◆ **GOAL OF THE EXERCISE**
The answer is to be an exact copy of the lines below running from the line with "the utility and" down to the line with "c. **Relevance:** This citation highlights", both ends included, and nothing more.

◆ **DATA RECORDS**
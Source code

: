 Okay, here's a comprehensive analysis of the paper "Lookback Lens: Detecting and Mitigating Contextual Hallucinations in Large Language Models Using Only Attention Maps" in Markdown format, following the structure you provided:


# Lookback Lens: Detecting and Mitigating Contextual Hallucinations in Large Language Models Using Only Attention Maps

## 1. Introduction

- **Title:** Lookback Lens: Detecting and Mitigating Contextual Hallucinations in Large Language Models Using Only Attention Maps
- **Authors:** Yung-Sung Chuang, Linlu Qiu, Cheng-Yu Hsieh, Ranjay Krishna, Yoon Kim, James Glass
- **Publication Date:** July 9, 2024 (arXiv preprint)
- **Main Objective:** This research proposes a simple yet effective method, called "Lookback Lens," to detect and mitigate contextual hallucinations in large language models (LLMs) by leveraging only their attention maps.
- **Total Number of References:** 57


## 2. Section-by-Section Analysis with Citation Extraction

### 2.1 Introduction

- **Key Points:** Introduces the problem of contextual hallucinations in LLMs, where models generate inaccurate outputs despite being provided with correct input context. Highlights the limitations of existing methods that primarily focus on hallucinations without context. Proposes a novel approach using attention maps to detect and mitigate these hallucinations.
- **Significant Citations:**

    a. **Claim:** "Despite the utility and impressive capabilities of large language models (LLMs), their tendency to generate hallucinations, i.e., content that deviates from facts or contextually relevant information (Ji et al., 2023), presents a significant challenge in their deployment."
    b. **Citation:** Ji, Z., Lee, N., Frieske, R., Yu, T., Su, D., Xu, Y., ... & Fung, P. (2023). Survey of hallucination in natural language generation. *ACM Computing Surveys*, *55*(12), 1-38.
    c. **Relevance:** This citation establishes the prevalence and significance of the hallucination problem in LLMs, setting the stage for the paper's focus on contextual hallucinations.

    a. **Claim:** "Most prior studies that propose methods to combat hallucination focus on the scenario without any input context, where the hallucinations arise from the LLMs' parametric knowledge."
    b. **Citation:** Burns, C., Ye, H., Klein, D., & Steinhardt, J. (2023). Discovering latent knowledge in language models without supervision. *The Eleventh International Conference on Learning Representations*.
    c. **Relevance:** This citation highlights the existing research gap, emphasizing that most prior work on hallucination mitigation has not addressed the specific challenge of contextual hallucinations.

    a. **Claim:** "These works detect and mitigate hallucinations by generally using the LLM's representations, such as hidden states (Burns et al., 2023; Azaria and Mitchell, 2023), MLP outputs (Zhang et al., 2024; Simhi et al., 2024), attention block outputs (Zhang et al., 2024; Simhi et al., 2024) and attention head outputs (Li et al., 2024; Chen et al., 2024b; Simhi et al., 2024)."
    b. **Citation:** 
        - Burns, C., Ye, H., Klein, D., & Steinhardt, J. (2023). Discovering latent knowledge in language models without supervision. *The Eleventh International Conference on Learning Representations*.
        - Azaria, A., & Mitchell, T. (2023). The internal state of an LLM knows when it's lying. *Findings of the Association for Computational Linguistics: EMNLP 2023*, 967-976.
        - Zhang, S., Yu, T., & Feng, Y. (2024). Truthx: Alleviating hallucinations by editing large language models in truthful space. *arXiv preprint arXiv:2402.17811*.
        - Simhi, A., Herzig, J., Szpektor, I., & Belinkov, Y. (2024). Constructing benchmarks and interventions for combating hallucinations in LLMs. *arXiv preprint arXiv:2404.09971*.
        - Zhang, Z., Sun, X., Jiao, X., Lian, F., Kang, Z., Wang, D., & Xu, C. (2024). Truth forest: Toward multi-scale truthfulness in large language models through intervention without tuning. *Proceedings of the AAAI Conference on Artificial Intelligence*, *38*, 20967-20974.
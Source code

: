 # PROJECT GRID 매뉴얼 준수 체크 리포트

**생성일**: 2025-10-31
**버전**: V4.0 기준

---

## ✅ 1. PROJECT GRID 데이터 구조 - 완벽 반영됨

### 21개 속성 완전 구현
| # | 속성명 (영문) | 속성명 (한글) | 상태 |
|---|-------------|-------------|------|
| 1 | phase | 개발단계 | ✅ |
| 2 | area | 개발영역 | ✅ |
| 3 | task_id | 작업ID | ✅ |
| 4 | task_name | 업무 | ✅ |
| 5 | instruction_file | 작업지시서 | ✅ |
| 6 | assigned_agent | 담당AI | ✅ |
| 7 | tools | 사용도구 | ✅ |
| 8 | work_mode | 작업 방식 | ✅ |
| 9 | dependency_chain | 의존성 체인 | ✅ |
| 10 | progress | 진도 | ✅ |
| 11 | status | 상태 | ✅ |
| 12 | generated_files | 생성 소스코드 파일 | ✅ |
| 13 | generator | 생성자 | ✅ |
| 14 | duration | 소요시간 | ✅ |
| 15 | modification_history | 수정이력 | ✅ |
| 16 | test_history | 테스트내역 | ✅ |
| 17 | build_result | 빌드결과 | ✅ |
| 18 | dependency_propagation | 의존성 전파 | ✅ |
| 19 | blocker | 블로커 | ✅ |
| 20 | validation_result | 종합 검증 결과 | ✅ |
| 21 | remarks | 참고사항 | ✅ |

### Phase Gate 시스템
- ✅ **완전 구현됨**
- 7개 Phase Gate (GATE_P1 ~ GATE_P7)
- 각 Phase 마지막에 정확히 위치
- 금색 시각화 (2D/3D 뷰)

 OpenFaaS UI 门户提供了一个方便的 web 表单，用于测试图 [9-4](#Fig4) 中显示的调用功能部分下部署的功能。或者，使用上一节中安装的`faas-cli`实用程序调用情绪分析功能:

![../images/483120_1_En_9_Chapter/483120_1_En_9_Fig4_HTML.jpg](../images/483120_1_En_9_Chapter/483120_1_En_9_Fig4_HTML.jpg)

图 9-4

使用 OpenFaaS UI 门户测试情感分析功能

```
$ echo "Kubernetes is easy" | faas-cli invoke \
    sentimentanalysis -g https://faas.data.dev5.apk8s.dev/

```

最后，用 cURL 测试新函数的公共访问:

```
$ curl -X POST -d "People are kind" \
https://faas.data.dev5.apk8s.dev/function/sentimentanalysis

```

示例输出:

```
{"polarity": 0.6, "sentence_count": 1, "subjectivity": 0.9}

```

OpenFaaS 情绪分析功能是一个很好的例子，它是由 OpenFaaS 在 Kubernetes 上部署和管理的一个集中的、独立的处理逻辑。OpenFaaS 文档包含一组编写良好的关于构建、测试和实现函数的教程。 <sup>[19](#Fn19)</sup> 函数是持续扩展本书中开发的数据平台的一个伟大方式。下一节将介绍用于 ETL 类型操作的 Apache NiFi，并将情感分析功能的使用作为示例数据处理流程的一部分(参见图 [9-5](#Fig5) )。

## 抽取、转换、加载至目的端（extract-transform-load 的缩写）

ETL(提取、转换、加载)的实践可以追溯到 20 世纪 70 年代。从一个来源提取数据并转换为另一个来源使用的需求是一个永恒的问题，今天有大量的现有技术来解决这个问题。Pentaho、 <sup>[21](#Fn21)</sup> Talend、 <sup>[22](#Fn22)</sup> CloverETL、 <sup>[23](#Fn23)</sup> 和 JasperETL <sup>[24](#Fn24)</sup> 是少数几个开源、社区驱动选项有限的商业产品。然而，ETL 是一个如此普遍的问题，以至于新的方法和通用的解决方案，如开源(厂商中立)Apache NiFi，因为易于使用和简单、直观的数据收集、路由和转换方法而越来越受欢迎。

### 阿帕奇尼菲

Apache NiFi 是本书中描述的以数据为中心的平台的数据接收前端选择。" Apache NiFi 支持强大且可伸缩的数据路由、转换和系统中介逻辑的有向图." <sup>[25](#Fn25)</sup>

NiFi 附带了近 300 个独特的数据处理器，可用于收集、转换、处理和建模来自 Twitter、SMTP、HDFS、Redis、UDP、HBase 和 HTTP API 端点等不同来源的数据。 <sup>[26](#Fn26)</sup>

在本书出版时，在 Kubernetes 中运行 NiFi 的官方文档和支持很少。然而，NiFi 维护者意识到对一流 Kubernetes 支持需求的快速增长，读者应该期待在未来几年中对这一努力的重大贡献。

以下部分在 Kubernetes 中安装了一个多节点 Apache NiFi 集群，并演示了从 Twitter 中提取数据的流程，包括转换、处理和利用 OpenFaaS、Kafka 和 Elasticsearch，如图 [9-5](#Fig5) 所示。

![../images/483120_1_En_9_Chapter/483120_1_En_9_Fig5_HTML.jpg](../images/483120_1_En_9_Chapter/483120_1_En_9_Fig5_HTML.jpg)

◆ **TASK SOLUTION**
    a. **Claim:** "Despite the utility and impressive capabilities of large language models (LLMs), their tendency to generate hallucinations, i.e., content that deviates from facts or contextually relevant information (Ji et al., 2023), presents a significant challenge in their deployment."
    b. **Citation:** Ji, Z., Lee, N., Frieske, R., Yu, T., Su, D., Xu, Y., ... & Fung, P. (2023). Survey of hallucination in natural language generation. *ACM Computing Surveys*, *55*(12), 1-38.
    c. **Relevance:** This citation establishes the prevalence and significance of the hallucination problem in LLMs, setting the stage for the paper's focus on contextual hallucinations.

    a. **Claim:** "Most prior studies that propose methods to combat hallucination focus on the scenario without any input context, where the hallucinations arise from the LLMs' parametric knowledge."
    b. **Citation:** Burns, C., Ye, H., Klein, D., & Steinhardt, J. (2023). Discovering latent knowledge in language models without supervision. *The Eleventh International Conference on Learning Representations*.
    c. **Relevance:** This citation highlights the existing research gap, emphasizing that most prior work on hallucination mitigation has not addressed the specific challenge of contextual hallucinations.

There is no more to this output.